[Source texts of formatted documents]
++++
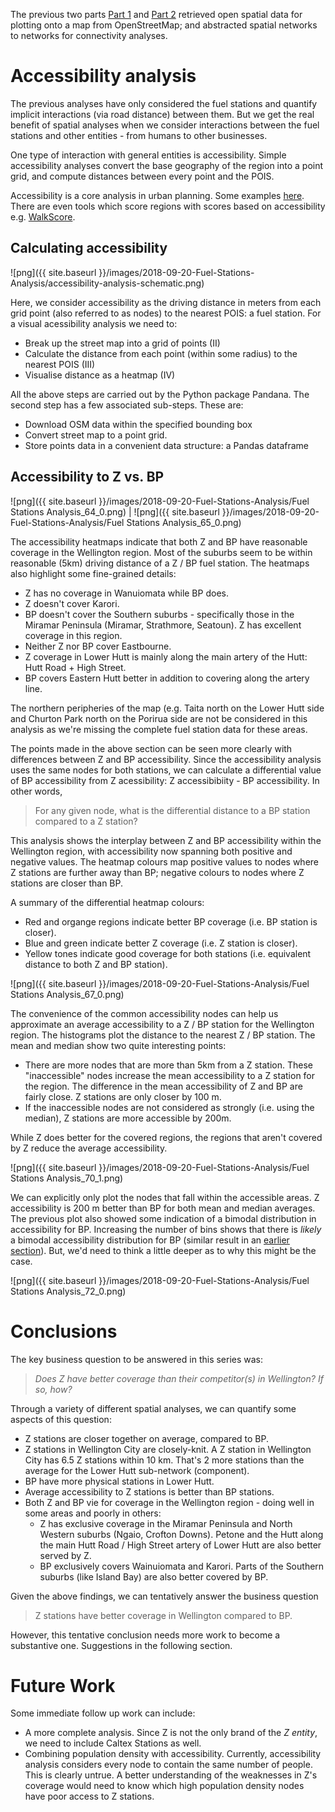 The previous two parts [Part 1](https://shriv.github.io/Fuel-Stations-Analysis-Part-1/) and [Part 2](https://shriv.github.io/Fuel-Stations-Analysis-Part-2/) retrieved open spatial data for plotting onto a map from OpenStreetMap; and abstracted spatial networks to networks for connectivity analyses.

# Accessibility analysis
The previous analyses have only considered the fuel stations and quantify implicit interactions (via road distance) between them. But we get the real benefit of spatial analyses when we consider interactions between the fuel stations and other entities - from humans to other businesses.

One type of interaction with general entities is accessibility. Simple accessibility analyses convert the base geography of the region into a point grid, and compute distances between every point and the POIS. 

Accessibility is a core analysis in urban planning. Some examples [here](https://www.slideshare.net/DimkaG/transitaccess-27460698). There are even tools which score regions with scores based on accessibility
e.g. [WalkScore](https://www.walkscore.com/). 

## Calculating accessibility
![png]({{ site.baseurl }}/images/2018-09-20-Fuel-Stations-Analysis/accessibility-analysis-schematic.png)

Here, we consider accessibility as the driving distance in meters from each grid point (also referred to as nodes) to the nearest POIS: a fuel station. For a visual acessibility analysis we need to: 
- Break up the street map into a grid of points (II) 
- Calculate the distance from each point (within some radius) to the nearest POIS (III) 
- Visualise distance as a heatmap (IV)

All the above steps are carried out by the Python package Pandana. The second step has a few associated sub-steps. These are: 
- Download OSM data within the specified bounding box 
- Convert street map to a point grid. 
- Store points data in a convenient data structure: a Pandas dataframe 

## Accessibility to Z vs. BP

![png]({{ site.baseurl }}/images/2018-09-20-Fuel-Stations-Analysis/Fuel Stations Analysis_64_0.png) |  ![png]({{ site.baseurl }}/images/2018-09-20-Fuel-Stations-Analysis/Fuel Stations Analysis_65_0.png)

The accessibility heatmaps indicate that both Z and BP have reasonable coverage in the Wellington region. Most of the suburbs seem to be within reasonable (5km) driving distance of a Z / BP fuel station. The heatmaps also highlight some fine-grained details:
- Z has no coverage in Wanuiomata while BP does.
- Z doesn't cover Karori.
- BP doesn't cover the Southern suburbs - specifically those in the Miramar Peninsula (Miramar, Strathmore, Seatoun). Z has excellent coverage in this region. 
- Neither Z nor BP cover Eastbourne. 
- Z coverage in Lower Hutt is mainly along the main artery of the Hutt: Hutt Road + High Street. 
- BP covers Eastern Hutt better in addition to covering along the artery line. 

The northern peripheries of the map (e.g. Taita north on the Lower Hutt side and Churton Park north on the Porirua side are not be considered in this analysis as we're missing the complete fuel station data for these areas. 

The points made in the above section can be seen more clearly with differences between Z and BP accessibility. Since the accessibility analysis uses the same nodes for both stations, we can calculate a differential value of BP accessibility from Z acessibility: Z accessibibiity - BP accessibility. In other words, 
> For any given node, what is the differential distance to a BP station compared to a Z station?

This analysis shows the interplay between Z and BP accessibility within the Wellington region, with accessibility now spanning both positive and negative values. The heatmap colours map positive values to nodes where Z stations are further away than BP; negative colours to nodes where Z stations are closer than BP. 

A summary of the differential heatmap colours:
- Red and organge regions indicate better BP coverage (i.e. BP station is closer).
- Blue and green indicate better Z coverage (i.e. Z station is closer).
- Yellow tones indicate good coverage for both stations (i.e. equivalent distance to both Z and BP station). 

![png]({{ site.baseurl }}/images/2018-09-20-Fuel-Stations-Analysis/Fuel Stations Analysis_67_0.png)

The convenience of the common accessibility nodes can help us approximate an average accessibility to a Z / BP station for the Wellington region. The histograms plot the distance to the nearest Z / BP station. The mean and median show two quite interesting points:
- There are more nodes that are more than 5km from a Z station. These "inaccessible" nodes increase the mean accessibility to a Z station for the region. The difference in the mean accessibility of Z and BP are fairly close.  Z stations are only closer by 100 m. 
- If the inaccessible nodes are not considered as strongly (i.e. using the median), Z stations are more accessible by 200m. 

While Z does better for the covered regions, the regions that aren't covered by Z reduce the average accessibility.  

![png]({{ site.baseurl }}/images/2018-09-20-Fuel-Stations-Analysis/Fuel Stations Analysis_70_1.png)


We can explicitly only plot the nodes that fall within the accessible areas. Z accessibility is 200 m better than BP for both mean and median averages. The previous plot also showed some indication of a bimodal distribution in accessibility for BP. Increasing the number of bins shows that there is *likely* a bimodal accessibility distribution for BP (similar result in an [earlier section](#Competitor-Analysis)). But, we'd need to think a little deeper as to why this might be the case. 

![png]({{ site.baseurl }}/images/2018-09-20-Fuel-Stations-Analysis/Fuel Stations Analysis_72_0.png)


# Conclusions
The key business question to be answered in this series was: 
> *Does Z have better coverage than their competitor(s) in Wellington? If so, how?*

Through a variety of different spatial analyses, we can quantify some aspects of this question:
- Z stations are closer together on average, compared to BP.
- Z stations in Wellington City are closely-knit. A Z station in Wellington City has 6.5 Z stations within 10 km. That's 2 more stations than the average for the Lower Hutt sub-network (component).    
- BP have more physical stations in Lower Hutt. 
- Average accessibility to Z stations is better than BP stations. 
- Both Z and BP vie for coverage in the Wellington region - doing well in some areas and poorly in others: 
    - Z has exclusive coverage in the Miramar Peninsula and North Western suburbs (Ngaio, Crofton Downs). Petone and the Hutt along the main Hutt Road / High Street artery of Lower Hutt are also better served by Z.
    - BP exclusively covers Wainuiomata and Karori. Parts of the Southern suburbs (like Island Bay) are also better covered by BP. 

Given the above findings, we can tentatively answer the business question
> Z stations have better coverage in Wellington compared to BP. 

However, this tentative conclusion needs more work to become a substantive one. Suggestions in the following section. 

# Future Work
Some immediate follow up work can include:
- A more complete analysis. Since Z is not the only brand of the *Z entity*, we need to include Caltex Stations as well. 
- Combining population density with accessibility. Currently, accessibility analysis considers every node to contain the same number of people. This is clearly untrue. A better understanding of the weaknesses in Z's coverage would need to know which high population density nodes have poor access to Z stations.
++++
What the task requires: Find the word "inaccessible" in the data and show each line that holds it.

Reply:
- There are more nodes that are more than 5km from a Z station. These "inaccessible" nodes increase the mean accessibility to a Z station for the region. The difference in the mean accessibility of Z and BP are fairly close.  Z stations are only closer by 100 m. 
- If the inaccessible nodes are not considered as strongly (i.e. using the median), Z stations are more accessible by 200m. 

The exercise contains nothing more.